PROBLEM TO SOLVE: Copy out each line of the data that holds the string "plot".

RECORDS FOR THIS EXERCISE:
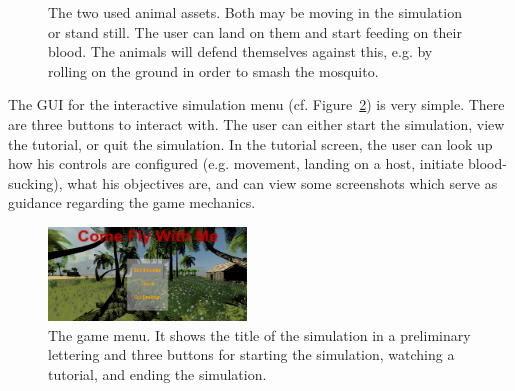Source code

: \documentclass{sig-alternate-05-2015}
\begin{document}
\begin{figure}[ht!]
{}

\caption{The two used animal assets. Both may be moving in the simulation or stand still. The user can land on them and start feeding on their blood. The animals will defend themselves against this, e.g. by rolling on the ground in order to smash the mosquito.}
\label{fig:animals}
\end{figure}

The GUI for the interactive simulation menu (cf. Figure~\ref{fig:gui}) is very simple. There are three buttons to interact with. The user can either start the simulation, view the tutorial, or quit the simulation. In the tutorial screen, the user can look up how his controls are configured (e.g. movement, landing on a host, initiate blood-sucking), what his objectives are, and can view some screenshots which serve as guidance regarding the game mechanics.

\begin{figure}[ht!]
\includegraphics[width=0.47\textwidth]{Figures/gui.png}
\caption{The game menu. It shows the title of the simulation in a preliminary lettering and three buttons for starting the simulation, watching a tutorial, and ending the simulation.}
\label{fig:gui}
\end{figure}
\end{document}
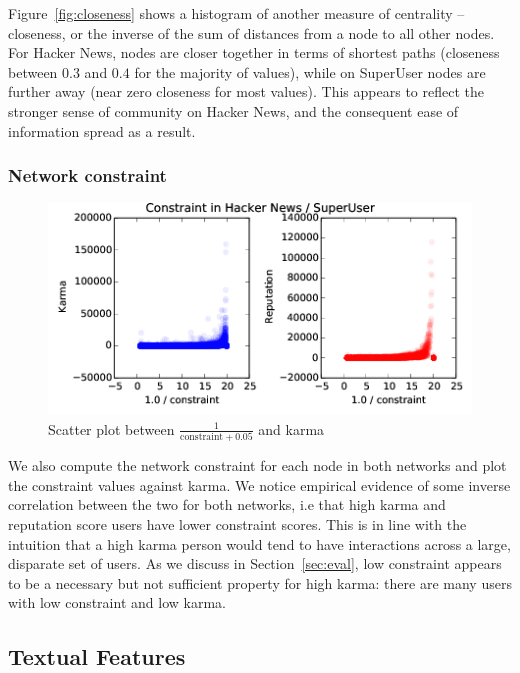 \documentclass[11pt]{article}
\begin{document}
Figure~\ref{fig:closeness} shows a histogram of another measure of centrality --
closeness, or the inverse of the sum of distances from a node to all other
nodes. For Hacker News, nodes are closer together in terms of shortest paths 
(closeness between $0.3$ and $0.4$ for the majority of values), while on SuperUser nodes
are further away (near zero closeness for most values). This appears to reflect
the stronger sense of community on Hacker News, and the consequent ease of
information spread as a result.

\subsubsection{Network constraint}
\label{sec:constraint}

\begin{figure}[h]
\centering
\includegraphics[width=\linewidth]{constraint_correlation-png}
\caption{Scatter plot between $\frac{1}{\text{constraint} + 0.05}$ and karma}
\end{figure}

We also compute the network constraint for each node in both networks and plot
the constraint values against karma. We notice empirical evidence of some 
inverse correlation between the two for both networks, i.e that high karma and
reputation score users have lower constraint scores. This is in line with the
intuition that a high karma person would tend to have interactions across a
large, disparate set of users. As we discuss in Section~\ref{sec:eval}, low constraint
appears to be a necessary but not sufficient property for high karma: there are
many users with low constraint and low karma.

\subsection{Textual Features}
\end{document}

* * *

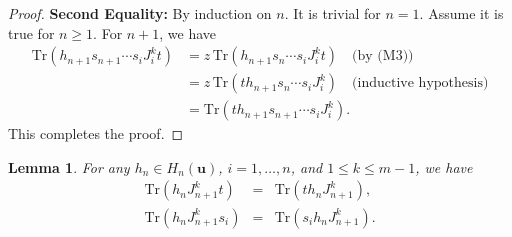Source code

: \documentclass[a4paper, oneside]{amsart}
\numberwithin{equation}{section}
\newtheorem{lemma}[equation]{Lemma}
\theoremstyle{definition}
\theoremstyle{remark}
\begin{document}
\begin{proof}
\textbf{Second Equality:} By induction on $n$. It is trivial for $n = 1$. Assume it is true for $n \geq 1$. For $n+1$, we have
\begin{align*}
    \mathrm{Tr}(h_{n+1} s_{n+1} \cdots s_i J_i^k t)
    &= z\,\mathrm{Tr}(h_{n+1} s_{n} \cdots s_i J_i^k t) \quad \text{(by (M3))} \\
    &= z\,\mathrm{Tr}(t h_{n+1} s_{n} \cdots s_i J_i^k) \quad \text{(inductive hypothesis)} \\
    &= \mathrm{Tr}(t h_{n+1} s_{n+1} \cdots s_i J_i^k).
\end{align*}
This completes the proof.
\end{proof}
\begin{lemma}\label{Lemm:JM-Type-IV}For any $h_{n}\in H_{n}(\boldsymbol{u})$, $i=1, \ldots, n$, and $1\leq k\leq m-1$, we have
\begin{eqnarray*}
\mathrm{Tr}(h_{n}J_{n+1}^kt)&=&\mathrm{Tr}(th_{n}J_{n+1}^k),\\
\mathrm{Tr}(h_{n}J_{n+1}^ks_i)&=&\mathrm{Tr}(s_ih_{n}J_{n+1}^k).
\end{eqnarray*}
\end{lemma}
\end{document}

REPLY:
\caption{Scatter plot between $\frac{1}{\text{constraint} + 0.05}$ and karma}
We also compute the network constraint for each node in both networks and plot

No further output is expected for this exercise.